Our goal is to have a scalable, primarily I/O-limited archival system. The current release of Objectivity has prevented us from reaching that goal due to performance problems that we have identified with it. Benchmarks conducted by the SX development team that compared Objectivity performance with Microsoft's SQL Server indicate that scan speeds with Objectivity were more than an order of magnitude slower than with SQL Server. Even after allowing for the additional complexity of an object database, this was a serious shortfall in performance, and quite unacceptable. Most of this discrepancy was attributable to the time it took to open individual objects in Objectivity. This operation was using up several thousand CPU cycles instead of the expected few hundred cycles.

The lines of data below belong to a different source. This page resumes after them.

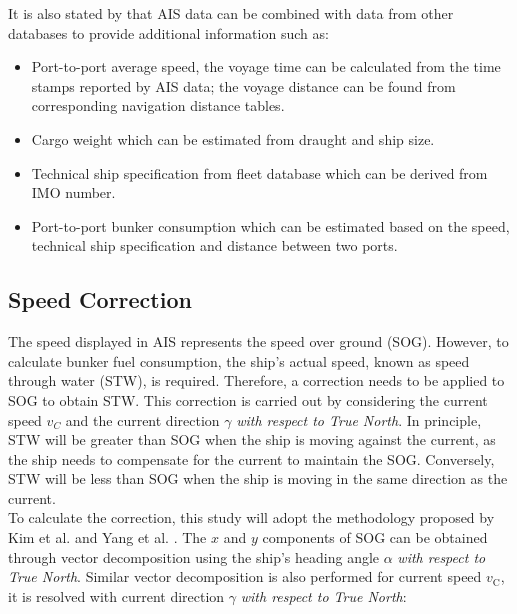 \pagebreak

It is also stated by  that AIS data can be combined with data from other databases to provide additional information such as:\\

\begin{itemize}
    \setlength\itemsep{0em}
    \item Port-to-port average speed, the voyage time can be calculated from the time stamps reported by AIS data; the voyage distance can be found from corresponding navigation distance tables.
    \item Cargo weight which can be estimated from draught and ship size.
    \item Technical ship specification from fleet database which can be derived from IMO number.
    \item Port-to-port bunker consumption which can be estimated based on the speed, technical ship specification and distance between two ports.
\end{itemize}

\subsection{Speed Correction}\label{sec:SOG_corr}

The speed displayed in AIS represents the speed over ground (SOG). However, to calculate bunker fuel consumption, the ship's actual speed, known as speed through water (STW), is required. Therefore, a correction needs to be applied to SOG to obtain STW. This correction is carried out by considering the current speed $v_C$ and the current direction $\gamma$ \emph{with respect to True North}. In principle, STW will be greater than SOG when the ship is moving against the current, as the ship needs to compensate for the current to maintain the SOG. Conversely, STW will be less than SOG when the ship is moving in the same direction as the current.\\

To calculate the correction, this study will adopt the methodology proposed by Kim et al.  and Yang et al. . The $x$ and $y$ components of SOG can be obtained through vector decomposition using the ship's heading angle $\alpha$ \emph{with respect to True North}. Similar vector decomposition is also performed for current speed $v_{\text{C}}$, it is resolved with current direction $\gamma$ \emph{with respect to True North}:\\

This problem was reported to Objectivity in the last quarter of 1999 and in December 1999 Objectivity agreed to put it on their "warmlist" and fix it for v6.0 due to be released in Summer 2000. However, our ongoing discussions with Objectivity over the last few months revealed that the problem had not in fact made it on their warmlist. So beginning in May 2000 we started to press Objectivity on this issue and initiated discussions with Mats Persson at Objectivity to resolve the problem. Alex Szalay went to Objectivity HQ for several days to impress the urgency of this issue upon them. Peter Kunszt spent several weeks in June conducting intensive profiling and benchmarking of our Objectivity code and was able to finally convince Objectivity of the fundamental nature and severity of the problem. We are happy to report that Mats has been able to speed up the Objectivity code by a factor of 15 as a result of this effort, and the performance is now comparable to SQL Server. However, these changes are still limited to the Windows/NT version of Objectivity, and we intend to work with Objectivity to ensure that most or all of them will make it into the UNIX versions by the time Objectivity releases v6.0 (now due September 2000).

Results of benchmarking:

Straight (no predicate) Scan Speed (Mb/s) Tests between Jun 5 and Jun 27, 2000: SQL-Server vs Objectivity

2M objects

8M objects

Predicate Scan Speed (Mb/s) Tests between Jun 5 and Jun 27, 2000: SQL-Server vs Objectivity

2M objects

8M objects

Hardware Issues:

We have been able to obtain sequential I/O speeds of 1.3M objects/s with SQL Server (running 2 threads) and 450k objects/s with Objectivity (running as a single thread) on an Intel/Linux box. The maximum raw I/O speeds possible with this hardware is in excess of 200Mb/s, and with the latest Objectivity performance improvements, we expect to be able to achieve 100 Mb/s with Objectivity on a Linux box in the near future. The speeds we have been able to achieve on the SGI are quite disappointing by comparison (3 - 17 Mb/s) and considering that SGI's implementation of UNIX and POSIX threads has a number of pecularities that have caused serious problems for us in the past (costing us over 6 man-months of effort to resolve them), it seems that the Intel/Linux clusters are the preferred hardware environment to deploy SX on in the future.